# Dumpster logging



## barry richardson (Apr 12, 2015)

Hadn't been to my local dump for several months cause I've been too busy, but treated myself yesterday. Found some slabs of Coolabah Eucalyptus with burly edges, checked pretty bad on the ends, but still wet in the middle, I cut it up in chunks and trimmed off the checks, we will see how it dries... That's also a stick of DIW in the top right, and brought home a couple chunks of Holly Oak to turn, just to see what it's like, will rough that out today... I cleaned up a piece of the Euc and shot it with lacquer, looks pretty good, but not the intense eyes like the Auzzie burls though...

Reactions: Like 5 | EyeCandy! 4 | Agree 1 | Way Cool 12


----------



## Nature Man (Apr 12, 2015)

What a wonderful pickup load of goodies! Chuck

Reactions: Thank You! 1


----------



## woodtickgreg (Apr 12, 2015)

There is nothing better than found treasure!


----------



## Tony (Apr 12, 2015)

Awesome score Barry! Tony

Reactions: Thank You! 1


----------



## kazuma78 (Apr 12, 2015)

Wow! Awesome find!

Reactions: Thank You! 1


----------



## Foot Patrol (Apr 12, 2015)

Wish i had a dump like that near me.

Reactions: Agree 5


----------



## DKMD (Apr 12, 2015)

Looks like a nice score! The coolibah is especially interesting!


----------



## manbuckwal (Apr 12, 2015)

Nice find Barry, cant wait to see ya transform them puppies !


----------



## justallan (Apr 12, 2015)

I go to the dump here so much that I've started calling it the Hillside Market.
I guess I'd better start hitting that part of it some.
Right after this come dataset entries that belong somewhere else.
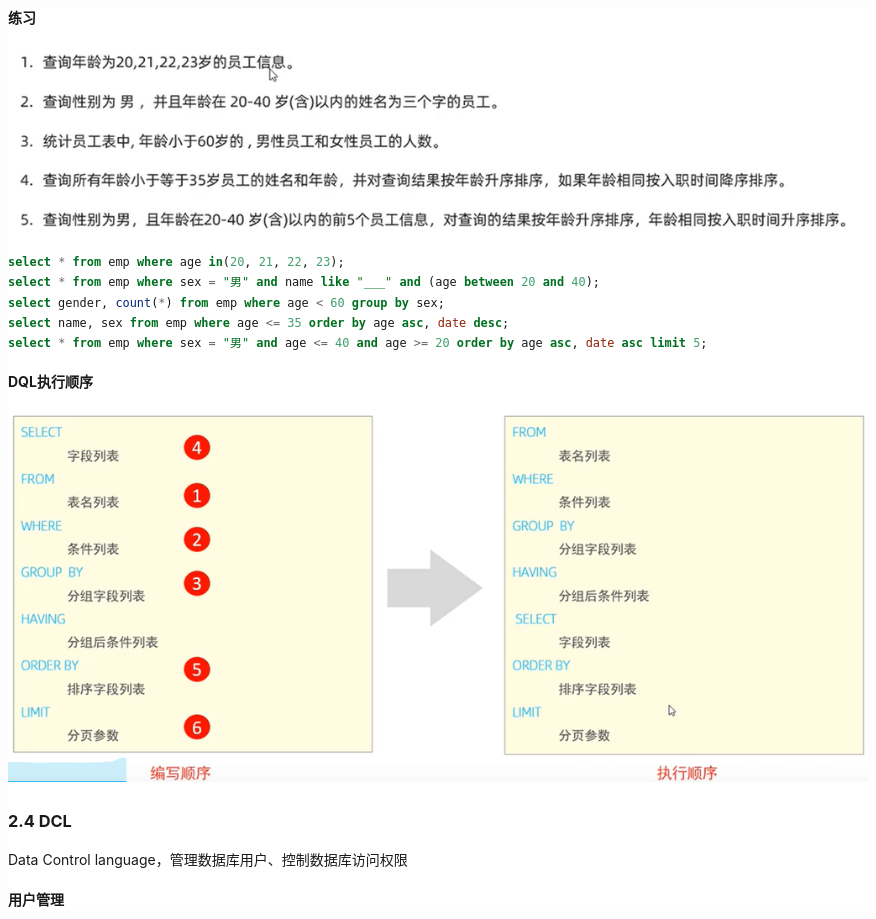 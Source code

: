 #### 练习

![image-20231225173409508](images/image-20231225173409508.png)

```sql
select * from emp where age in(20, 21, 22, 23);
select * from emp where sex = "男" and name like "___" and (age between 20 and 40);
select gender, count(*) from emp where age < 60 group by sex;
select name, sex from emp where age <= 35 order by age asc, date desc;
select * from emp where sex = "男" and age <= 40 and age >= 20 order by age asc, date asc limit 5;
```



#### DQL执行顺序

![image-20231225174210522](images/image-20231225174210522.png)





### 2.4 DCL 

Data Control language，管理数据库用户、控制数据库访问权限

#### 用户管理
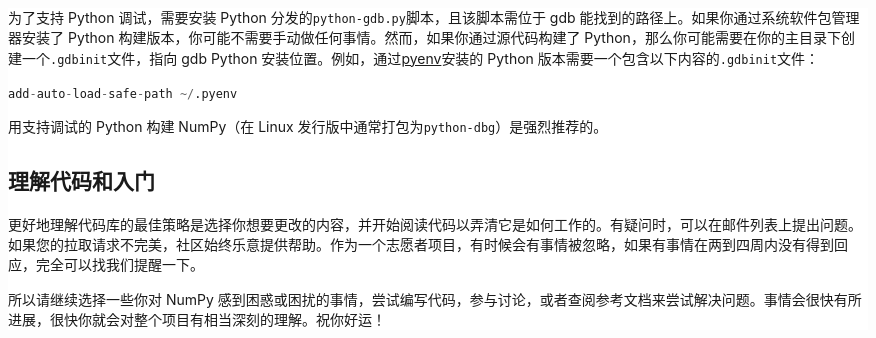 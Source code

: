 为了支持 Python 调试，需要安装 Python 分发的`python-gdb.py`脚本，且该脚本需位于 gdb 能找到的路径上。如果你通过系统软件包管理器安装了 Python 构建版本，你可能不需要手动做任何事情。然而，如果你通过源代码构建了 Python，那么你可能需要在你的主目录下创建一个`.gdbinit`文件，指向 gdb Python 安装位置。例如，通过[pyenv](https://github.com/pyenv/pyenv)安装的 Python 版本需要一个包含以下内容的`.gdbinit`文件：

```py
add-auto-load-safe-path ~/.pyenv 
```

用支持调试的 Python 构建 NumPy（在 Linux 发行版中通常打包为`python-dbg`）是强烈推荐的。

## 理解代码和入门

更好地理解代码库的最佳策略是选择你想要更改的内容，并开始阅读代码以弄清它是如何工作的。有疑问时，可以在邮件列表上提出问题。如果您的拉取请求不完美，社区始终乐意提供帮助。作为一个志愿者项目，有时候会有事情被忽略，如果有事情在两到四周内没有得到回应，完全可以找我们提醒一下。

所以请继续选择一些你对 NumPy 感到困惑或困扰的事情，尝试编写代码，参与讨论，或者查阅参考文档来尝试解决问题。事情会很快有所进展，很快你就会对整个项目有相当深刻的理解。祝你好运！
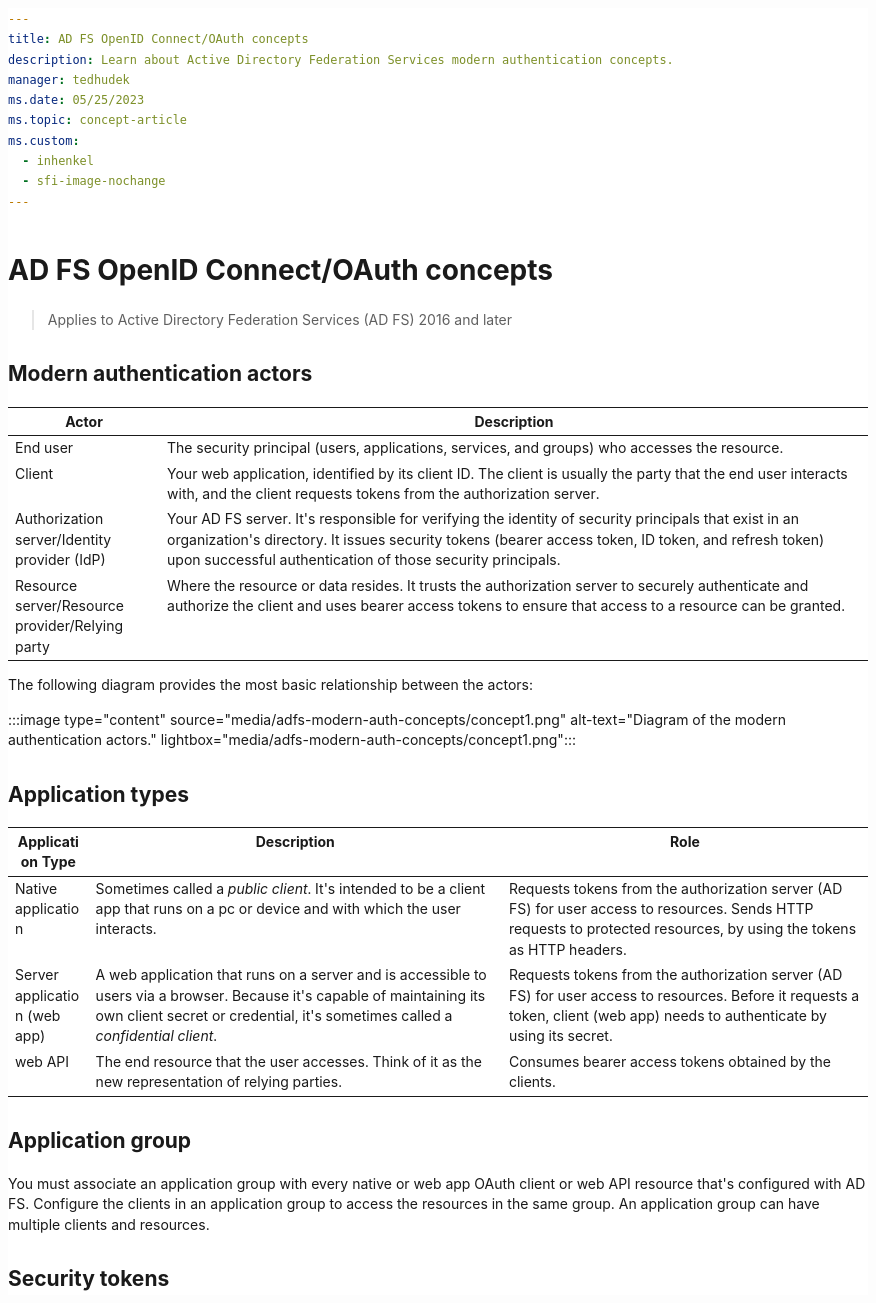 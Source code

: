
 ```yaml
---
title: AD FS OpenID Connect/OAuth concepts
description: Learn about Active Directory Federation Services modern authentication concepts.
manager: tedhudek
ms.date: 05/25/2023
ms.topic: concept-article
ms.custom:
  - inhenkel
  - sfi-image-nochange
---
```


# AD FS OpenID Connect/OAuth concepts

> Applies to Active Directory Federation Services (AD FS) 2016 and later

## Modern authentication actors

| Actor | Description |
|-----|-----|
| End user | The security principal (users, applications, services, and groups) who accesses the resource. |
| Client | Your web application, identified by its client ID. The client is usually the party that the end user interacts with, and the client requests tokens from the authorization server. |
| Authorization server/Identity provider (IdP)| Your AD FS server. It's responsible for verifying the identity of security principals that exist in an organization's directory. It issues security tokens (bearer access token, ID token, and refresh token) upon successful authentication of those security principals. |
| Resource server/Resource provider/Relying party| Where the resource or data resides. It trusts the authorization server to securely authenticate and authorize the client and uses bearer access tokens to ensure that access to a resource can be granted. |

The following diagram provides the most basic relationship between the actors:

:::image type="content" source="media/adfs-modern-auth-concepts/concept1.png" alt-text="Diagram of the modern authentication actors." lightbox="media/adfs-modern-auth-concepts/concept1.png":::

## Application types

|Application Type | Description | Role |
|-----|-----|-----|
| Native application | Sometimes called a _public client_. It's intended to be a client app that runs on a pc or device and with which the user interacts.| Requests tokens from the authorization server (AD FS) for user access to resources. Sends HTTP requests to protected resources, by using the tokens as HTTP headers. |
| Server application (web app) | A web application that runs on a server and is accessible to users via a browser. Because it's capable of maintaining its own client secret or credential, it's sometimes called a _confidential client_. | Requests tokens from the authorization server (AD FS) for user access to resources. Before it requests a token, client (web app) needs to authenticate by using its secret. |
| web API | The end resource that the user accesses. Think of it as the new representation of relying parties.| Consumes bearer access tokens obtained by the clients. |

## Application group

You must associate an application group with every native or web app OAuth client or web API resource that's configured with AD FS. Configure the clients in an application group to access the resources in the same group. An application group can have multiple clients and resources.

## Security tokens
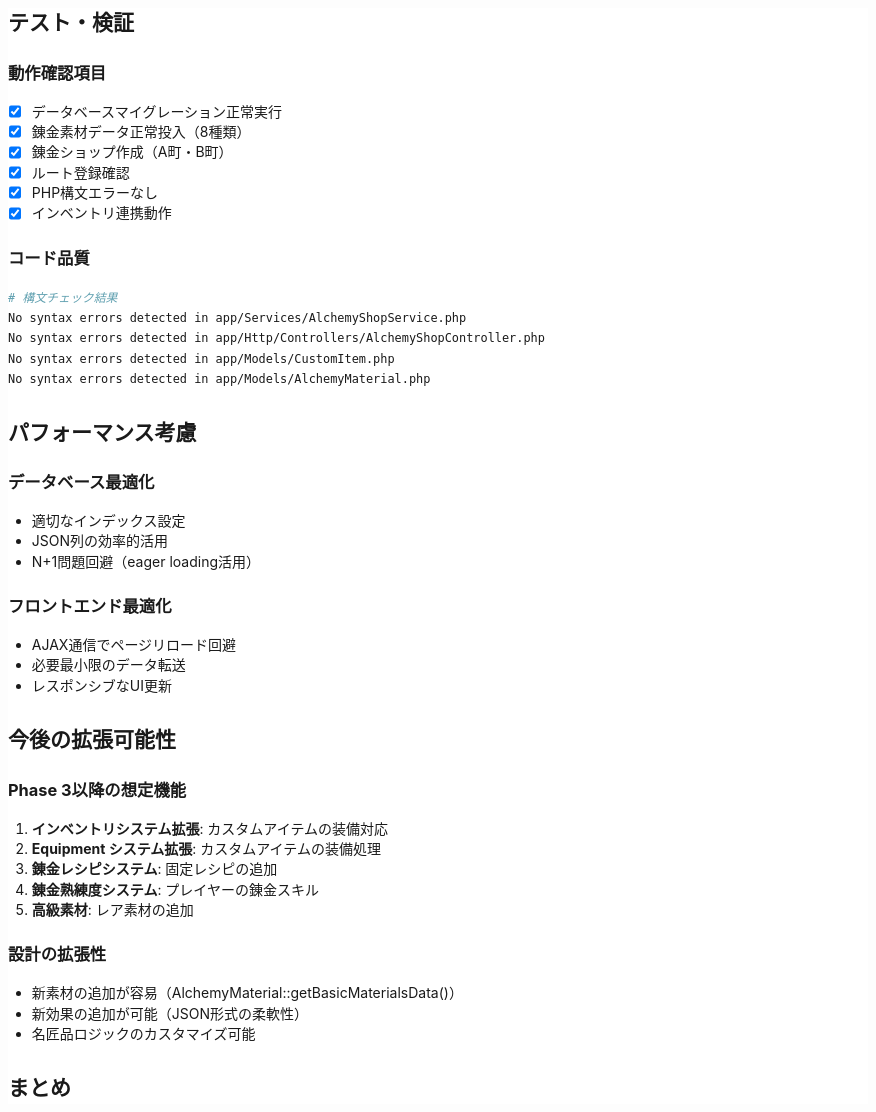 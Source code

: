 ## テスト・検証

### 動作確認項目
- [x] データベースマイグレーション正常実行
- [x] 錬金素材データ正常投入（8種類）
- [x] 錬金ショップ作成（A町・B町）
- [x] ルート登録確認
- [x] PHP構文エラーなし
- [x] インベントリ連携動作

### コード品質
```bash
# 構文チェック結果
No syntax errors detected in app/Services/AlchemyShopService.php
No syntax errors detected in app/Http/Controllers/AlchemyShopController.php
No syntax errors detected in app/Models/CustomItem.php
No syntax errors detected in app/Models/AlchemyMaterial.php
```

## パフォーマンス考慮

### データベース最適化
- 適切なインデックス設定
- JSON列の効率的活用
- N+1問題回避（eager loading活用）

### フロントエンド最適化
- AJAX通信でページリロード回避
- 必要最小限のデータ転送
- レスポンシブなUI更新

## 今後の拡張可能性

### Phase 3以降の想定機能
1. **インベントリシステム拡張**: カスタムアイテムの装備対応
2. **Equipment システム拡張**: カスタムアイテムの装備処理
3. **錬金レシピシステム**: 固定レシピの追加
4. **錬金熟練度システム**: プレイヤーの錬金スキル
5. **高級素材**: レア素材の追加

### 設計の拡張性
- 新素材の追加が容易（AlchemyMaterial::getBasicMaterialsData()）
- 新効果の追加が可能（JSON形式の柔軟性）
- 名匠品ロジックのカスタマイズ可能

## まとめ
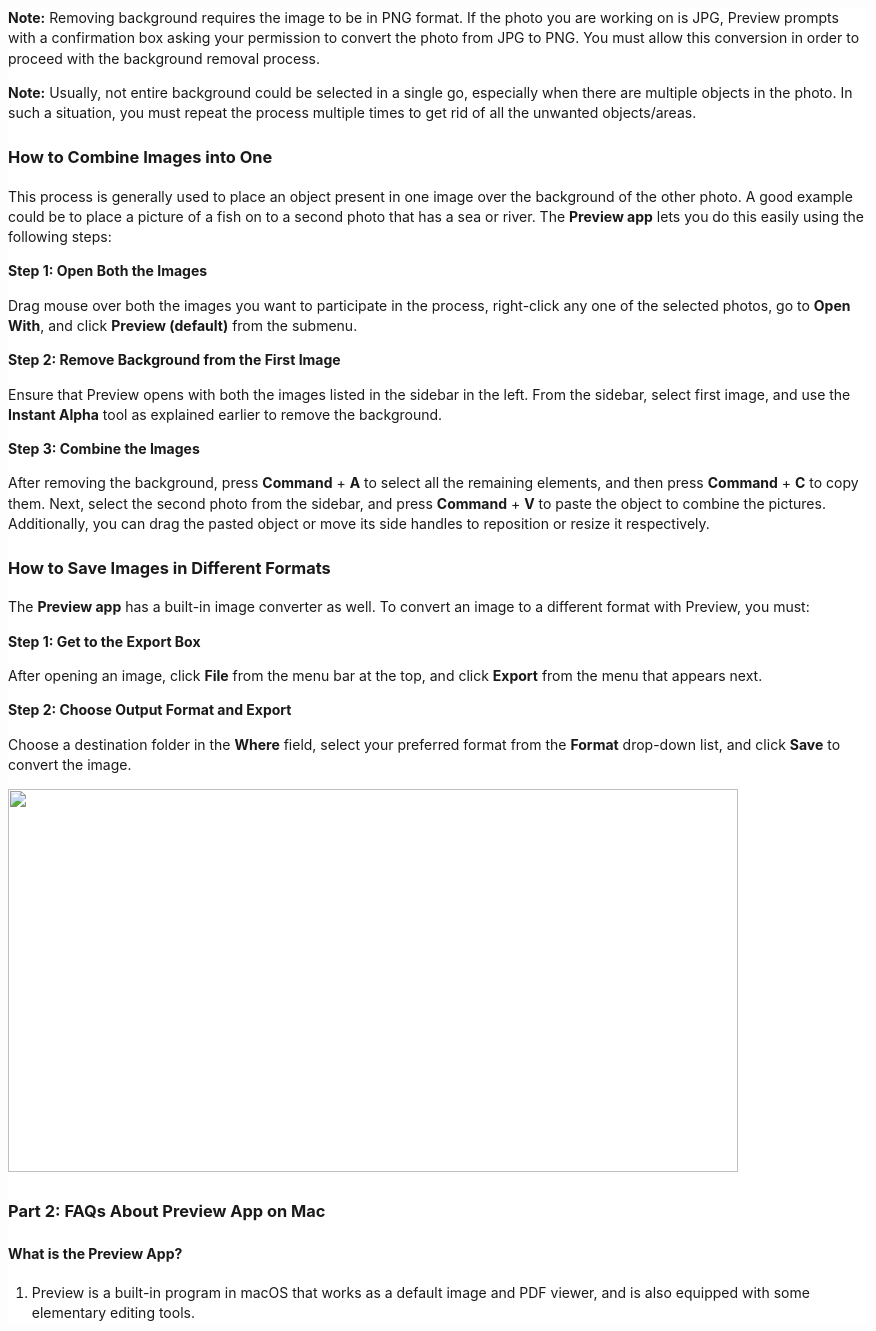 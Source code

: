 **Note:** Removing background requires the image to be in PNG format. If the photo you are working on is JPG, Preview prompts with a confirmation box asking your permission to convert the photo from JPG to PNG. You must allow this conversion in order to proceed with the background removal process.

**Note:** Usually, not entire background could be selected in a single go, especially when there are multiple objects in the photo. In such a situation, you must repeat the process multiple times to get rid of all the unwanted objects/areas.

### How to Combine Images into One

This process is generally used to place an object present in one image over the background of the other photo. A good example could be to place a picture of a fish on to a second photo that has a sea or river. The **Preview app** lets you do this easily using the following steps:

**Step 1: Open Both the Images**

Drag mouse over both the images you want to participate in the process, right-click any one of the selected photos, go to **Open With**, and click **Preview (default)** from the submenu.

**Step 2: Remove Background from the First Image**

Ensure that Preview opens with both the images listed in the sidebar in the left. From the sidebar, select first image, and use the **Instant Alpha** tool as explained earlier to remove the background.

**Step 3: Combine the Images**

After removing the background, press **Command** \+ **A** to select all the remaining elements, and then press **Command** \+ **C** to copy them. Next, select the second photo from the sidebar, and press **Command** \+ **V** to paste the object to combine the pictures. Additionally, you can drag the pasted object or move its side handles to reposition or resize it respectively.

### How to Save Images in Different Formats

The **Preview app** has a built-in image converter as well. To convert an image to a different format with Preview, you must:

**Step 1: Get to the Export Box**

After opening an image, click **File** from the menu bar at the top, and click **Export** from the menu that appears next.

**Step 2: Choose Output Format and Export**

Choose a destination folder in the **Where** field, select your preferred format from the **Format** drop-down list, and click **Save** to convert the image.


<a href="https://ship7com.pxf.io/c/5597632/1509856/17634" target="_top" id="1509856"><img src="//a.impactradius-go.com/display-ad/17634-1509856" border="0" alt="" width="730" height="383"/></a>

### Part 2: FAQs About Preview App on Mac

#### What is the Preview App?

1. Preview is a built-in program in macOS that works as a default image and PDF viewer, and is also equipped with some elementary editing tools.
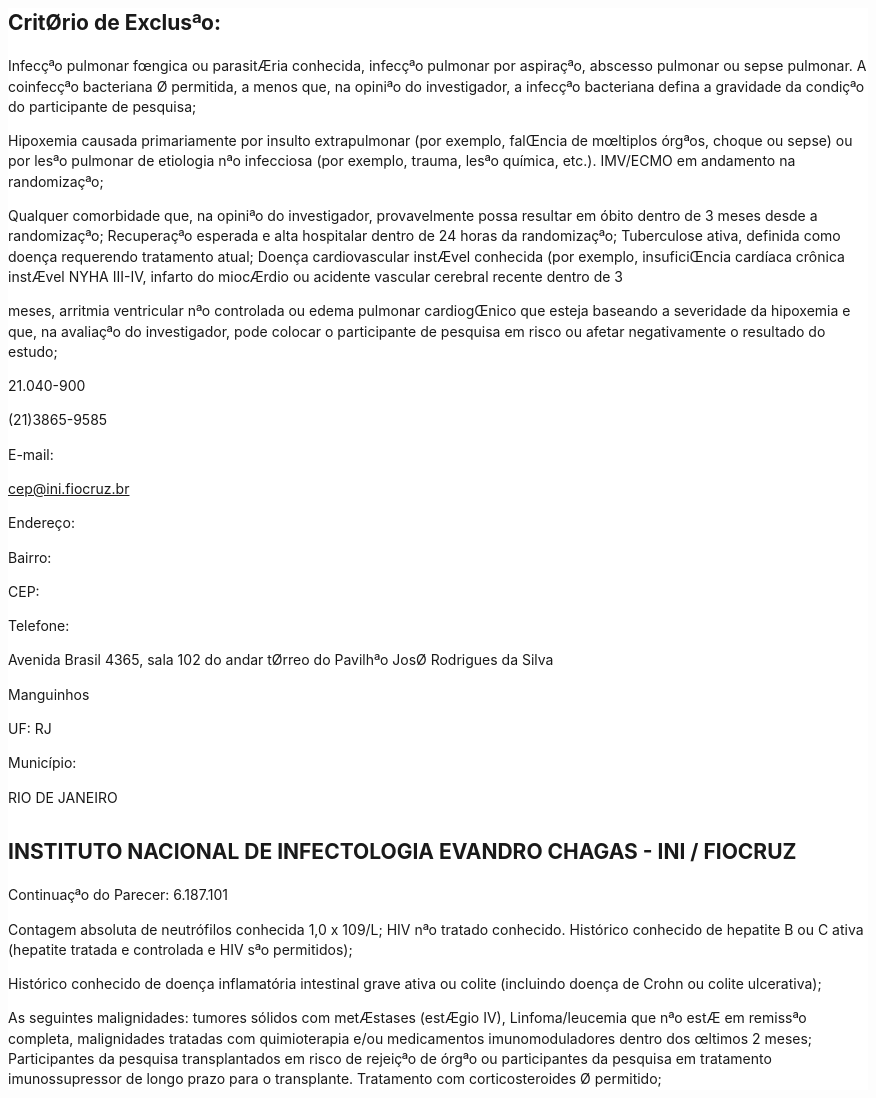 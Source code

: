 ## CritØrio de Exclusªo:

Infecçªo pulmonar fœngica ou parasitÆria conhecida, infecçªo pulmonar por aspiraçªo, abscesso pulmonar ou sepse pulmonar. A coinfecçªo bacteriana Ø permitida, a menos que, na opiniªo do investigador, a infecçªo bacteriana defina a gravidade da condiçªo do participante de pesquisa;

Hipoxemia causada primariamente por insulto extrapulmonar (por exemplo, falŒncia de mœltiplos órgªos, choque ou sepse) ou por lesªo pulmonar de etiologia nªo infecciosa (por exemplo, trauma, lesªo química, etc.). IMV/ECMO em andamento na randomizaçªo;

Qualquer comorbidade que, na opiniªo do investigador, provavelmente possa resultar em óbito dentro de 3 meses  desde  a  randomizaçªo;  Recuperaçªo  esperada  e  alta  hospitalar  dentro  de  24  horas  da randomizaçªo;  Tuberculose  ativa,  definida  como  doença  requerendo  tratamento  atual;  Doença cardiovascular instÆvel conhecida (por exemplo, insuficiŒncia cardíaca crônica instÆvel NYHA III-IV, infarto do miocÆrdio ou acidente vascular cerebral recente dentro de 3

meses, arritmia ventricular nªo controlada ou edema pulmonar cardiogŒnico que esteja baseando a severidade da hipoxemia e que, na avaliaçªo do investigador, pode colocar o participante de pesquisa em risco ou afetar negativamente o resultado do estudo;

21.040-900

(21)3865-9585

E-mail:

cep@ini.fiocruz.br

Endereço:

Bairro:

CEP:

Telefone:

Avenida Brasil 4365, sala 102 do andar tØrreo do Pavilhªo JosØ Rodrigues da Silva

Manguinhos

UF: RJ

Município:

RIO DE JANEIRO

## INSTITUTO NACIONAL DE INFECTOLOGIA EVANDRO CHAGAS - INI / FIOCRUZ



Continuaçªo do Parecer: 6.187.101

Contagem absoluta de neutrófilos conhecida 1,0 x 109/L; HIV nªo tratado conhecido. Histórico conhecido de hepatite B ou C ativa (hepatite tratada e controlada e HIV sªo permitidos);

Histórico conhecido de doença inflamatória intestinal grave ativa ou colite (incluindo doença de Crohn ou colite ulcerativa);

As seguintes malignidades: tumores sólidos com metÆstases (estÆgio IV), Linfoma/leucemia que nªo estÆ em remissªo completa, malignidades tratadas com quimioterapia e/ou medicamentos imunomoduladores dentro dos œltimos 2 meses; Participantes da pesquisa transplantados em risco de rejeiçªo de órgªo ou participantes da pesquisa em tratamento imunossupressor de longo prazo para o transplante. Tratamento com corticosteroides Ø permitido;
Looks like some nice prizes that you got.


----------



## David Van Asperen (Apr 13, 2015)

Great finds at the right price. I will need to do the same when I can, but already know it will not yield those types of finds. As my grand daughter would say " you get what you get and you don't throw a fit"
Dave

Reactions: Like 1


----------



## Arlin Eastman (May 3, 2015)

barry richardson said:


> Hadn't been to my local dump for several months cause I've been too busy, but treated myself yesterday. Found some slabs of Coolabah Eucalyptus with burly edges, checked pretty bad on the ends, but still wet in the middle, I cut it up in chunks and trimmed off the checks, we will see how it dries... That's also a stick of DIW in the top right, and brought home a couple chunks of Holly Oak to turn, just to see what it's like, will rough that out today... I cleaned up a piece of the Euc and shot it with lacquer, looks pretty good, but not the intense eyes like the Auzzie burls though...
> View attachment 76283 View attachment 76284 View attachment 76285




You lucky dog you.

I have never turned burl but for one pen blank.
How does that Australian burl end up there?
Also what is DIW?


----------



## Tony (May 3, 2015)

Arlin Eastman said:


> You lucky dog you.
> 
> I have never turned burl but for one pen blank.
> How does that Australian burl end up there?
> Also what is DIW?



Desert Iron Wood


----------



## Arlin Eastman (May 3, 2015)

Tony said:


> Desert Iron Wood


Well that is a new wood I now know of.

Is it as hard as the name says?


----------



## barry richardson (May 3, 2015)

Yea, it's among the hardest and heaviest, it's very popular for pens and calls...


----------



## Tony (May 3, 2015)

Arlin Eastman said:


> Well that is a new wood I now know of.
> 
> Is it as hard as the name says?



It's on my Bucket List of woods to try at some point. It sure is pretty, I can tell you that! Tony


----------



## HomeBody (May 4, 2015)

Were they actually in a dumpster or ?? Gary


----------



## barry richardson (May 4, 2015)

HomeBody said:


> Were they actually in a dumpster or ?? Gary


Naw, just dug it out of a pile, the place I go has about 40 acres covered with piles of wood chunks from tree removals, a lot of it has been there for years and not much good, but new stuff arrives every day...

Reactions: Like 1


----------



## ripjack13 (May 4, 2015)

oh man...I need a dump like that over her....nice score.


----------



## Tclem (Jun 12, 2015)

My dump is pine oak and cedar. Wish I had some coolabaha

Reactions: Agree 2 | Funny 1


----------



## Tony (Jun 12, 2015)

Tclem said:


> My dump is pine oak and cedar. Wish I had some coolabaha



I don't even know what coolabaha is, but I want some!!!!!

Reactions: Funny 1


----------



## norman vandyke (Jun 12, 2015)

I need to find out where the local wood dump is located...


----------



## Graybeard (Jun 13, 2015)

If that had been Scott someone would be loading it up for firewood.

Nice find for sure.

Graybeard

Reactions: Thank You! 1 | Funny 1


----------